このように、銀行のサービスを比較検討して決めたわけではない人は多い。しかし、このままなんとなく使い続けていては預金が減ってしまういま、前出の上念さんは、「もうメガバンクはいらない」と言い切る。
「なぜなら、いまのメガバンクにはお金を“創造する機能”がないからです。極端な言い方をすれば、お金の量を増やすのは日銀だけでなく、民間の銀行にもできます。“創造”とは紙幣や硬貨を造ることではなく、企業や個人への融資を増やすこと。日本全体に存在する貨幣の量のことを“マネーストック”と呼びますが、このマネーストックが増えれば、世の中にお金が行き渡り、景気がよくなります。メガバンクが融資に積極的になれば、このマネーストックを増やせるのです」(上念さん・以下同)
しかし、バブル崩壊以降、メガバンクは「貸し渋り」を続けている。資産をたっぷり蓄え、貸しても確実に返してもらえるような大企業にしかお金を貸していないという。

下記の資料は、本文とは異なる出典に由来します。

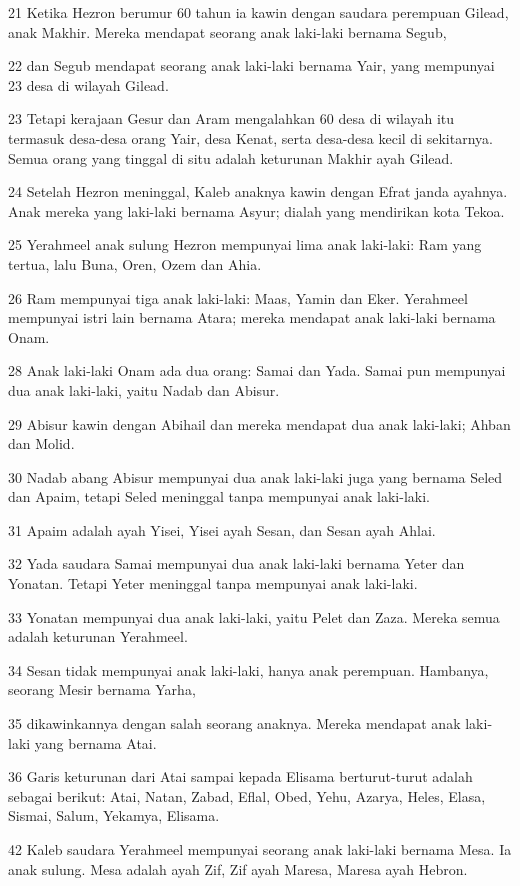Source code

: \par 21 Ketika Hezron berumur 60 tahun ia kawin dengan saudara perempuan Gilead, anak Makhir. Mereka mendapat seorang anak laki-laki bernama Segub,
\par 22 dan Segub mendapat seorang anak laki-laki bernama Yair, yang mempunyai 23 desa di wilayah Gilead.
\par 23 Tetapi kerajaan Gesur dan Aram mengalahkan 60 desa di wilayah itu termasuk desa-desa orang Yair, desa Kenat, serta desa-desa kecil di sekitarnya. Semua orang yang tinggal di situ adalah keturunan Makhir ayah Gilead.
\par 24 Setelah Hezron meninggal, Kaleb anaknya kawin dengan Efrat janda ayahnya. Anak mereka yang laki-laki bernama Asyur; dialah yang mendirikan kota Tekoa.
\par 25 Yerahmeel anak sulung Hezron mempunyai lima anak laki-laki: Ram yang tertua, lalu Buna, Oren, Ozem dan Ahia.
\par 26 Ram mempunyai tiga anak laki-laki: Maas, Yamin dan Eker. Yerahmeel mempunyai istri lain bernama Atara; mereka mendapat anak laki-laki bernama Onam.
\par 28 Anak laki-laki Onam ada dua orang: Samai dan Yada. Samai pun mempunyai dua anak laki-laki, yaitu Nadab dan Abisur.
\par 29 Abisur kawin dengan Abihail dan mereka mendapat dua anak laki-laki; Ahban dan Molid.
\par 30 Nadab abang Abisur mempunyai dua anak laki-laki juga yang bernama Seled dan Apaim, tetapi Seled meninggal tanpa mempunyai anak laki-laki.
\par 31 Apaim adalah ayah Yisei, Yisei ayah Sesan, dan Sesan ayah Ahlai.
\par 32 Yada saudara Samai mempunyai dua anak laki-laki bernama Yeter dan Yonatan. Tetapi Yeter meninggal tanpa mempunyai anak laki-laki.
\par 33 Yonatan mempunyai dua anak laki-laki, yaitu Pelet dan Zaza. Mereka semua adalah keturunan Yerahmeel.
\par 34 Sesan tidak mempunyai anak laki-laki, hanya anak perempuan. Hambanya, seorang Mesir bernama Yarha,
\par 35 dikawinkannya dengan salah seorang anaknya. Mereka mendapat anak laki-laki yang bernama Atai.
\par 36 Garis keturunan dari Atai sampai kepada Elisama berturut-turut adalah sebagai berikut: Atai, Natan, Zabad, Eflal, Obed, Yehu, Azarya, Heles, Elasa, Sismai, Salum, Yekamya, Elisama.
\par 42 Kaleb saudara Yerahmeel mempunyai seorang anak laki-laki bernama Mesa. Ia anak sulung. Mesa adalah ayah Zif, Zif ayah Maresa, Maresa ayah Hebron.
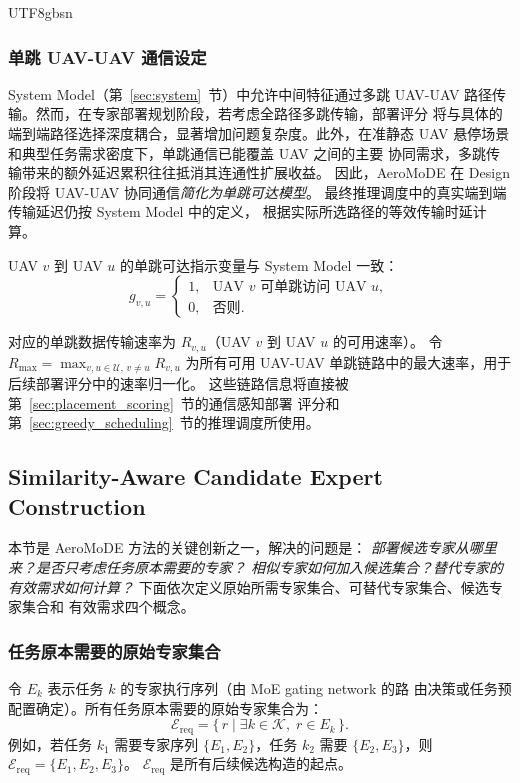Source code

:\documentclass[conference]{IEEEtran}
\begin{document}
\begin{CJK*}{UTF8}{gbsn}
\subsubsection{单跳 UAV-UAV 通信设定}

System Model（第~\ref{sec:system}~节）中允许中间特征通过多跳 UAV-UAV
路径传输。然而，在专家部署规划阶段，若考虑全路径多跳传输，部署评分
将与具体的端到端路径选择深度耦合，显著增加问题复杂度。此外，在准静态
UAV 悬停场景和典型任务需求密度下，单跳通信已能覆盖 UAV 之间的主要
协同需求，多跳传输带来的额外延迟累积往往抵消其连通性扩展收益。
因此，AeroMoDE 在 Design 阶段将 UAV-UAV 协同通信\emph{简化为单跳可达模型}。
最终推理调度中的真实端到端传输延迟仍按 System Model 中的定义，
根据实际所选路径的等效传输时延计算。

UAV $v$ 到 UAV $u$ 的单跳可达指示变量与 System Model 一致：
\begin{equation}
g_{v,u} =
\begin{cases}
1, & \text{UAV } v \text{ 可单跳访问 UAV } u,\\
0, & \text{否则}.
\end{cases}
\label{eq:single_hop_g}
\end{equation}

对应的单跳数据传输速率为 $R_{v,u}$（UAV $v$ 到 UAV $u$ 的可用速率）。
令 $R_{\max} = \max_{v,u\in\mathcal{U},\,v\neq u} R_{v,u}$ 为所有可用
UAV-UAV 单跳链路中的最大速率，用于后续部署评分中的速率归一化。
这些链路信息将直接被第~\ref{sec:placement_scoring}~节的通信感知部署
评分和第~\ref{sec:greedy_scheduling}~节的推理调度所使用。

\subsection{Similarity-Aware Candidate Expert Construction}
\label{sec:similarity_candidate}

本节是 AeroMoDE 方法的关键创新之一，解决的问题是：
\emph{部署候选专家从哪里来？是否只考虑任务原本需要的专家？
相似专家如何加入候选集合？替代专家的有效需求如何计算？}
下面依次定义原始所需专家集合、可替代专家集合、候选专家集合和
有效需求四个概念。

\subsubsection{任务原本需要的原始专家集合}

令 $E_k$ 表示任务 $k$ 的专家执行序列（由 MoE gating network 的路
由决策或任务预配置确定）。所有任务原本需要的原始专家集合为：
\begin{equation}
\mathcal{E}_{\mathrm{req}} = \{\,r \mid \exists k\in\mathcal{K},\;
r \in E_k\,\}.
\label{eq:ereq}
\end{equation}
例如，若任务 $k_1$ 需要专家序列 $\{E_1, E_2\}$，任务 $k_2$ 需要
$\{E_2, E_3\}$，则 $\mathcal{E}_{\mathrm{req}} = \{E_1, E_2, E_3\}$。
$\mathcal{E}_{\mathrm{req}}$ 是所有后续候选构造的起点。


\end{CJK*}
\end{document}
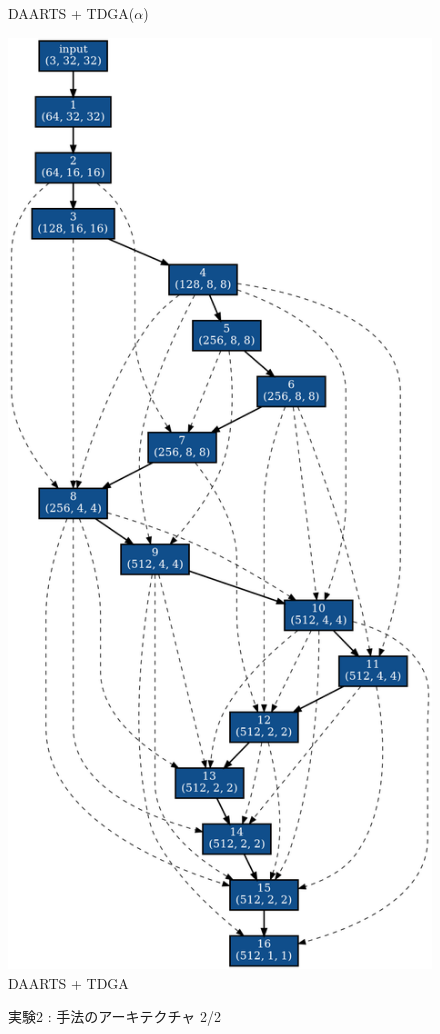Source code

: \begin{figure}[tb]
\begin{minipage}{0.49\hsize}
\begin{center}
    DAARTS + TDGA($\alpha$)
 	\end{center}
 \end{minipage}
 \begin{minipage}{0.49\hsize}
 	\begin{center}
    \includegraphics[clip,scale=0.19]{./fig/04.exp/noevo_last.png}\\
    DAARTS + TDGA
 	\end{center}
 \end{minipage}
 \caption{実験2 : 手法のアーキテクチャ 2/2}
 \label{fig:exp2/archi2}
\end{figure}

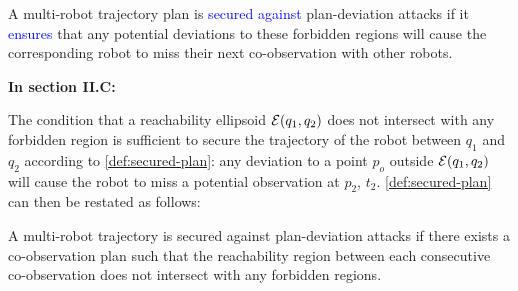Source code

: \documentclass{article}
\newcommand{\new}[1]{\textcolor{blue}{#1}}
\newcommand{\news}{\color{blue}}
\begin{document}
\setcounter{definition}{0}
\begin{definition}\label{def:secured-plan}
  A multi-robot trajectory plan is \new{secured against} plan-deviation attacks if it \new{ensures} that any potential deviations to these forbidden regions will cause the corresponding robot to miss their next co-observation with other robots. 
\end{definition}
\setcounter{definition}{3}
\setcounter{remark}{1}

\textbf{In section II.C:} 

{\news The condition that a reachability ellipsoid $\mathcal{E}(q_1,q_2)$ does not intersect with any forbidden region is sufficient to secure the trajectory of the robot between $q_1$ and $q_2$ according to \cref{def:secured-plan}: any deviation to a point $p_o$ outside $\mathcal{E}(q_1,q_2)$ will cause the robot to miss a potential observation at $p_2$, $t_2$. \cref{def:secured-plan} can then be restated as follows:
\begin{definition}\label{rmk:revised-security}
  A multi-robot trajectory is secured against plan-deviation attacks if there exists a co-observation plan such that the reachability region between each consecutive co-observation does not intersect with any forbidden regions.
\end{definition}
}
\setcounter{figure}{3}
\end{document}
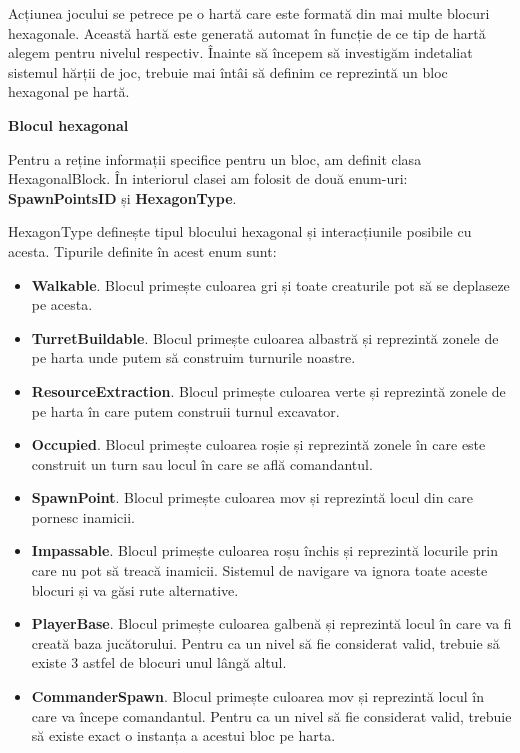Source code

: \documentclass[12pt, a4paper]{article}
\begin{document}
	Acțiunea jocului se petrece pe o hartă care este formată din mai multe blocuri hexagonale. Această hartă este generată automat în funcție de ce tip de hartă alegem pentru nivelul respectiv. Înainte să începem să investigăm indetaliat sistemul hărții de joc, trebuie mai întâi să definim ce reprezintă un bloc hexagonal pe hartă.
	\newline
	
	
	
	
	
	\textbf{Blocul hexagonal}
	
	Pentru a reține informații specifice pentru un bloc, am definit clasa HexagonalBlock. În interiorul clasei am folosit de două enum-uri: \textbf{SpawnPointsID} și \textbf{HexagonType}.
	\newline
	
	HexagonType definește tipul blocului hexagonal și interacțiunile posibile cu acesta. Tipurile definite în acest enum sunt:
	
	\begin{itemize}
		\item \textbf{Walkable}. Blocul primește culoarea gri și toate creaturile pot să se deplaseze pe acesta.
		\item \textbf{TurretBuildable}. Blocul primește culoarea albastră și reprezintă zonele de pe harta unde putem să construim turnurile noastre.
		\item \textbf{ResourceExtraction}. Blocul primește culoarea verte și reprezintă zonele de pe harta în care putem construii turnul excavator.
		\item \textbf{Occupied}. Blocul primește culoarea roșie și reprezintă zonele în care este construit un turn sau locul în care se află comandantul.
		\item \textbf{SpawnPoint}. Blocul primește culoarea mov și reprezintă locul din care pornesc inamicii.
		\item \textbf{Impassable}. Blocul primește culoarea roșu închis și reprezintă locurile prin care nu pot să treacă inamicii. Sistemul de navigare va ignora toate aceste blocuri și va găsi rute alternative.
		\item \textbf{PlayerBase}. Blocul primește culoarea galbenă și reprezintă locul în care va fi creată baza jucătorului. Pentru ca un nivel să fie considerat valid, trebuie să existe 3 astfel de blocuri unul lângă altul.
		\item \textbf{CommanderSpawn}. Blocul primește culoarea mov și reprezintă locul în care va începe comandantul. Pentru ca un nivel să fie considerat valid, trebuie să existe exact o instanța a acestui bloc pe harta.
	\end{itemize}
	
\end{document}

「いまのメガバンクは、お金持ちにだけやさしい。中小企業の実績や将来性を審査する能力が低くなっていると思います。リスクを負おうとしないメガバンクに存在価値はないと思いますね」
と、手厳しい。さらに、起業家もメガバンクに期待しなくなってきていると続ける。
「昨今の若くて能力のある起業家は、資金をクラウドファンディングなどで集めて成長しています」
ひと昔前のように、会社や家から近いなど、何も考えずにメインバンクを選ぶ時代は終わった。利用する側がきちんとサービスやメリットを比較検討し、必要なければ、“使わない”という選択肢があってもいい、というわけだ。